WORK TO BE COMPLETED |
Reproduce the section of the listing that begins at the line containing "- 🙋‍♂️ I'm Ali" and finishes at the line containing "I utilized the". Include both end lines and nothing beyond them.

THE DATA section start

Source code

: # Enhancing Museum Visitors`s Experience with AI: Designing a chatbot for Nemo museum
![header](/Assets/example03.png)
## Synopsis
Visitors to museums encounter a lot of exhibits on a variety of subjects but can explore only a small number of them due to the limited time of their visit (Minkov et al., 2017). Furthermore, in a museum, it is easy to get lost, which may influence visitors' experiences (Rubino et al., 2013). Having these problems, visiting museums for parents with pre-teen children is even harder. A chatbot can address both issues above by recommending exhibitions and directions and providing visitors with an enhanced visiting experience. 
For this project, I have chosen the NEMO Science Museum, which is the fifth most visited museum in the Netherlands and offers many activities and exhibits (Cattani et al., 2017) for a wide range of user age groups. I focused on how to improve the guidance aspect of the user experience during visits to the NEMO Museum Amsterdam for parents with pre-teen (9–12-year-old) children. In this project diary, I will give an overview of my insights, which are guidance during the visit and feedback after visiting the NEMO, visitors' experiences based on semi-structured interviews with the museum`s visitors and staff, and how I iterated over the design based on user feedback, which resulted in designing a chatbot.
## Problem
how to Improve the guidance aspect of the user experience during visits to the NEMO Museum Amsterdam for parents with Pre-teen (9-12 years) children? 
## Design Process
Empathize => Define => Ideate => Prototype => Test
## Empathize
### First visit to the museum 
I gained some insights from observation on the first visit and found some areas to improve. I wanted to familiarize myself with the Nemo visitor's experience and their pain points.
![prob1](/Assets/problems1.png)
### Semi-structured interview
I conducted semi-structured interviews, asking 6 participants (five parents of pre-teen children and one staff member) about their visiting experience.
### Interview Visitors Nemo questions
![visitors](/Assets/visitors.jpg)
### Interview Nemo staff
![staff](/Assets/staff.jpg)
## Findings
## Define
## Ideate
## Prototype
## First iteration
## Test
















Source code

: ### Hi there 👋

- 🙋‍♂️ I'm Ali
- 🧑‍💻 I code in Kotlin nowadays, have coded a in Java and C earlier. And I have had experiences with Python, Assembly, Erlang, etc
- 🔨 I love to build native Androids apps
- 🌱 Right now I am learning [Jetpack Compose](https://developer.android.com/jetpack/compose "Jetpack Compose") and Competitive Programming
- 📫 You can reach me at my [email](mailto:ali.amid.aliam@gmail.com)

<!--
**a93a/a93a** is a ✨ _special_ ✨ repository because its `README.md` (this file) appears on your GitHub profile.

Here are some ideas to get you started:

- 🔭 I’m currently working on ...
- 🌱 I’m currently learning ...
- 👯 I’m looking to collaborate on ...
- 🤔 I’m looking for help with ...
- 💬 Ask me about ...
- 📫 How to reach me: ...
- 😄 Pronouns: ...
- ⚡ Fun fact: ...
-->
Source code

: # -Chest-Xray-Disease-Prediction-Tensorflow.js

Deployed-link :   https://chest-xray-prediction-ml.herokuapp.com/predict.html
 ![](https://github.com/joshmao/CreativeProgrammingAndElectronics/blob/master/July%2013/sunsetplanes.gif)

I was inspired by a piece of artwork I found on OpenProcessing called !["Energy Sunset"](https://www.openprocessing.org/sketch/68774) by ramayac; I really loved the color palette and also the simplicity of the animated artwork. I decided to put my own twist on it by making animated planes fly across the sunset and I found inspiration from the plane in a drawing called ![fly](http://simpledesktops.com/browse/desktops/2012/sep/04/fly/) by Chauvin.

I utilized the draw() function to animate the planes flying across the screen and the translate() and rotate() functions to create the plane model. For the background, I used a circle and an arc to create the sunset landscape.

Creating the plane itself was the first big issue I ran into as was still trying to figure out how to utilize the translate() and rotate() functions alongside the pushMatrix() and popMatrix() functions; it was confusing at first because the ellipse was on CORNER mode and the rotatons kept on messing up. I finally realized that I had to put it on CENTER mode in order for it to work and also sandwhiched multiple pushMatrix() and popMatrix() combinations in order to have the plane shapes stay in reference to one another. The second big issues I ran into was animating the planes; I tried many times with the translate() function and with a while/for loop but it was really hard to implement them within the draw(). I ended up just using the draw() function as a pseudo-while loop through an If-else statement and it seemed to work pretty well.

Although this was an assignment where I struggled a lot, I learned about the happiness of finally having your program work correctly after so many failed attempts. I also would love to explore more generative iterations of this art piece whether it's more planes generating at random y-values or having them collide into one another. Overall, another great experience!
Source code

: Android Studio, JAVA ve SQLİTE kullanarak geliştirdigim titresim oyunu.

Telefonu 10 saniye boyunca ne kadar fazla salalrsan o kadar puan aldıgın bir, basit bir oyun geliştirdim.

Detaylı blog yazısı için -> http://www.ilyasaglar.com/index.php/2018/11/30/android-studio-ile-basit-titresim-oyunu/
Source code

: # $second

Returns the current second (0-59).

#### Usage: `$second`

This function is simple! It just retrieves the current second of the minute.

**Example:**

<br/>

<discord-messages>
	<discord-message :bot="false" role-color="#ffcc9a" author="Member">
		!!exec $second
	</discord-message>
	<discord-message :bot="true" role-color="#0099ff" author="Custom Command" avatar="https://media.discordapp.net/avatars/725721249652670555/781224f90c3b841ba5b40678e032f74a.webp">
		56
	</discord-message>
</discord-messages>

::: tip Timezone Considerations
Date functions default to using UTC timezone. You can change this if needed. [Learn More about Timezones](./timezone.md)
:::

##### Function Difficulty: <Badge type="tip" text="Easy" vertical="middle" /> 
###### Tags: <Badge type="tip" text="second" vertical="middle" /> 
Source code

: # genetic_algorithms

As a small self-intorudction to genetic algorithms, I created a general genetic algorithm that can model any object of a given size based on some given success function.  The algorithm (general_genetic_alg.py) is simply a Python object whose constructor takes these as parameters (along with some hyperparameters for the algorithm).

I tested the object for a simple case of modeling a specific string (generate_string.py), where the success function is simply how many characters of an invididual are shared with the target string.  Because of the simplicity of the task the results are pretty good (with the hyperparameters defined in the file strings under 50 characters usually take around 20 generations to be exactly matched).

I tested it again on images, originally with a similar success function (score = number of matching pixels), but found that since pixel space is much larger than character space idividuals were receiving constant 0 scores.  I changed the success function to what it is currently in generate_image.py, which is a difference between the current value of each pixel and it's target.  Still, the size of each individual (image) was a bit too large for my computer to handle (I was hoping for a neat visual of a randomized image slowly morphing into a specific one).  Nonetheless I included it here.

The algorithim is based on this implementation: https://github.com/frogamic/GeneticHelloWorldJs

THE DATA section end

ANSWER TO THIS PROBLEM |
- 🙋‍♂️ I'm Ali
- 🧑‍💻 I code in Kotlin nowadays, have coded a in Java and C earlier. And I have had experiences with Python, Assembly, Erlang, etc
- 🔨 I love to build native Androids apps
- 🌱 Right now I am learning [Jetpack Compose](https://developer.android.com/jetpack/compose "Jetpack Compose") and Competitive Programming
- 📫 You can reach me at my [email](mailto:ali.amid.aliam@gmail.com)

<!--
**a93a/a93a** is a ✨ _special_ ✨ repository because its `README.md` (this file) appears on your GitHub profile.

Here are some ideas to get you started:

- 🔭 I’m currently working on ...
- 🌱 I’m currently learning ...
- 👯 I’m looking to collaborate on ...
- 🤔 I’m looking for help with ...
- 💬 Ask me about ...
- 📫 How to reach me: ...
- 😄 Pronouns: ...
- ⚡ Fun fact: ...
-->
Source code

: # -Chest-Xray-Disease-Prediction-Tensorflow.js

Deployed-link :   https://chest-xray-prediction-ml.herokuapp.com/predict.html
 ![](https://github.com/joshmao/CreativeProgrammingAndElectronics/blob/master/July%2013/sunsetplanes.gif)

I was inspired by a piece of artwork I found on OpenProcessing called !["Energy Sunset"](https://www.openprocessing.org/sketch/68774) by ramayac; I really loved the color palette and also the simplicity of the animated artwork. I decided to put my own twist on it by making animated planes fly across the sunset and I found inspiration from the plane in a drawing called ![fly](http://simpledesktops.com/browse/desktops/2012/sep/04/fly/) by Chauvin.

I utilized the draw() function to animate the planes flying across the screen and the translate() and rotate() functions to create the plane model. For the background, I used a circle and an arc to create the sunset landscape.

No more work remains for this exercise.